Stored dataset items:
+++
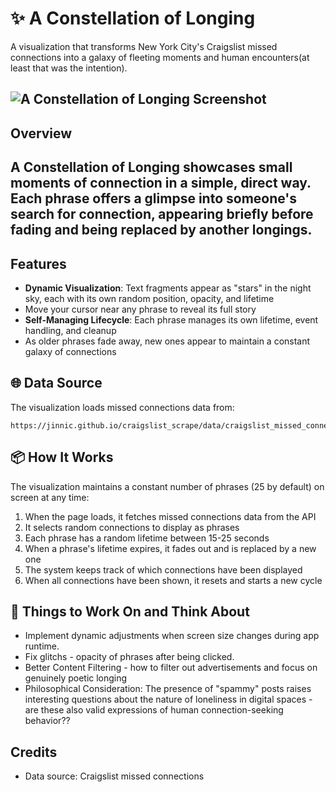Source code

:# ✨ A Constellation of Longing

A visualization that transforms New York City's Craigslist missed connections into a galaxy of fleeting moments and human encounters(at least that was the intention).

![A Constellation of Longing Screenshot](missed-galaxy/missed-galaxy-nyc.png)
-----
## Overview

A Constellation of Longing showcases small moments of connection in a simple, direct way. Each phrase offers a glimpse into someone's search for connection, appearing briefly before fading and being replaced by another longings.
-----
## Features

- **Dynamic Visualization**: Text fragments appear as "stars" in the night sky, each with its own random position, opacity, and lifetime
- Move your cursor near any phrase to reveal its full story
- **Self-Managing Lifecycle**: Each phrase manages its own lifetime, event handling, and cleanup
- As older phrases fade away, new ones appear to maintain a constant galaxy of connections


## 🌐 Data Source

The visualization loads missed connections data from:
```
https://jinnic.github.io/craigslist_scrape/data/craigslist_missed_connections.json
```

## 📦 How It Works

The visualization maintains a constant number of phrases (25 by default) on screen at any time:

1. When the page loads, it fetches missed connections data from the API
2. It selects random connections to display as phrases
3. Each phrase has a random lifetime between 15-25 seconds
4. When a phrase's lifetime expires, it fades out and is replaced by a new one
5. The system keeps track of which connections have been displayed
6. When all connections have been shown, it resets and starts a new cycle

## 🤔 Things to Work On and Think About

- Implement dynamic adjustments when screen size changes during app runtime.
- Fix glitchs - opacity of phrases after being clicked.
- Better Content Filtering - how to filter out advertisements and focus on genuinely poetic longing
- Philosophical Consideration: The presence of "spammy" posts raises interesting questions about the nature of loneliness in digital spaces - are these also valid expressions of human connection-seeking behavior??

## Credits
- Data source: Craigslist missed connections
+++
▸ **Your objective**
Copy exactly, and copy nothing else: the lines from the start of the data above through the line that holds "## Overview". The pictures stay out.

▸ **Exercise result**
Source code

:# ✨ A Constellation of Longing

A visualization that transforms New York City's Craigslist missed connections into a galaxy of fleeting moments and human encounters(at least that was the intention).

![A Constellation of Longing Screenshot](missed-galaxy/missed-galaxy-nyc.png)
-----
## Overview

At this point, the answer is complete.